[
https://issues.apache.org/jira/browse/CONNECTORS-1625?page=com.atlassian.jira.plugin.system.issuetabpanels:comment-tabpanel&focusedCommentId=16944498#comment-16944498
]
Karl Wright commented on CONNECTORS-1625:
-----------------------------------------
[~DonaldVdD], MCF 2.12 uses Tika 1.19.1. There is no magic in ManifoldCF; it
simply calls the parse API for Tika. If that is blowing up then it's Tika
that's blowing up.
MCF uses disk storage in some cases for large documents when (for example)
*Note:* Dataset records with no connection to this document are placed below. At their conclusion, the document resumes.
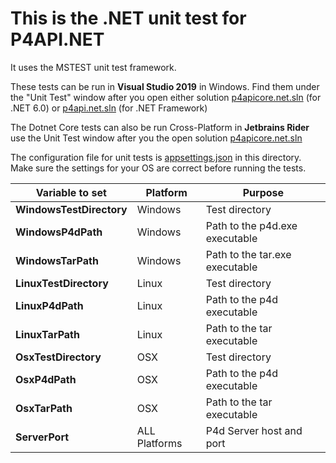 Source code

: # This is the .NET unit test for P4API.NET

It uses the MSTEST unit test framework.

These tests can be run in **Visual Studio 2019** in Windows. Find them under the "Unit Test" window
after you open either solution
[p4apicore.net.sln](../p4apicore.net.sln)  (for .NET 6.0) or
[p4api.net.sln](../p4api.net.sln) (for .NET Framework)

The Dotnet Core tests can also be run Cross-Platform in **Jetbrains Rider** use the Unit Test window after you the open solution
[p4apicore.net.sln](../p4apicore.net.sln)

The configuration file for unit tests is [appsettings.json](appsettings.json) in this directory.
Make sure the settings for your OS are correct before running the tests.

Variable to set   |  Platform | Purpose
----------------- | --------- | ---------
**WindowsTestDirectory** | Windows | Test directory
**WindowsP4dPath** | Windows | Path to the p4d.exe executable
**WindowsTarPath** | Windows | Path to the tar.exe executable
**LinuxTestDirectory** | Linux | Test directory
**LinuxP4dPath** | Linux | Path to the p4d executable
**LinuxTarPath** | Linux | Path to the tar executable
**OsxTestDirectory** | OSX | Test directory
**OsxP4dPath** | OSX | Path to the p4d executable
**OsxTarPath** | OSX | Path to the tar executable
**ServerPort** | ALL Platforms | P4d Server host and port


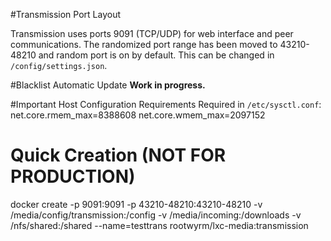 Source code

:#Transmission Port Layout

Transmission uses ports 9091 (TCP/UDP) for web interface and peer communications. The randomized port range has been moved to 43210-48210 and random port is on by default. This can be changed in `/config/settings.json`.

#Blacklist Automatic Update
**Work in progress.**

#Important Host Configuration Requirements
Required in `/etc/sysctl.conf`:
    net.core.rmem_max=8388608
	net.core.wmem_max=2097152

# Quick Creation (NOT FOR PRODUCTION)
docker create -p 9091:9091 -p 43210-48210:43210-48210 -v /media/config/transmission:/config -v /media/incoming:/downloads -v /nfs/shared:/shared --name=testtrans rootwyrm/lxc-media:transmission 
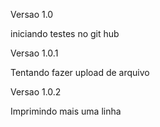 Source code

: Versao 1.0

iniciando testes no git hub

Versao 1.0.1

Tentando fazer upload de arquivo

Versao 1.0.2

Imprimindo mais uma linha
there is more than one output in a pipeline. That's not the problem here I
would imagine. It otherwise uses streaming and does not put documents into
memory at all, unless you have a badly-behaved connector involved. The only
one we ship with this problem is the Solr Connector, which requires that the
entire document be fit into memory if you are not using Solr Cell. That is why
we insist that you set a document size limit when you operate the Solr
Connector in this mode.
I do recall that Tika v. 1.19.1 had a specific problem with memory usage for
some kinds of documents; it would probably be worthwhile trying the current
release to see if it has the same behavior.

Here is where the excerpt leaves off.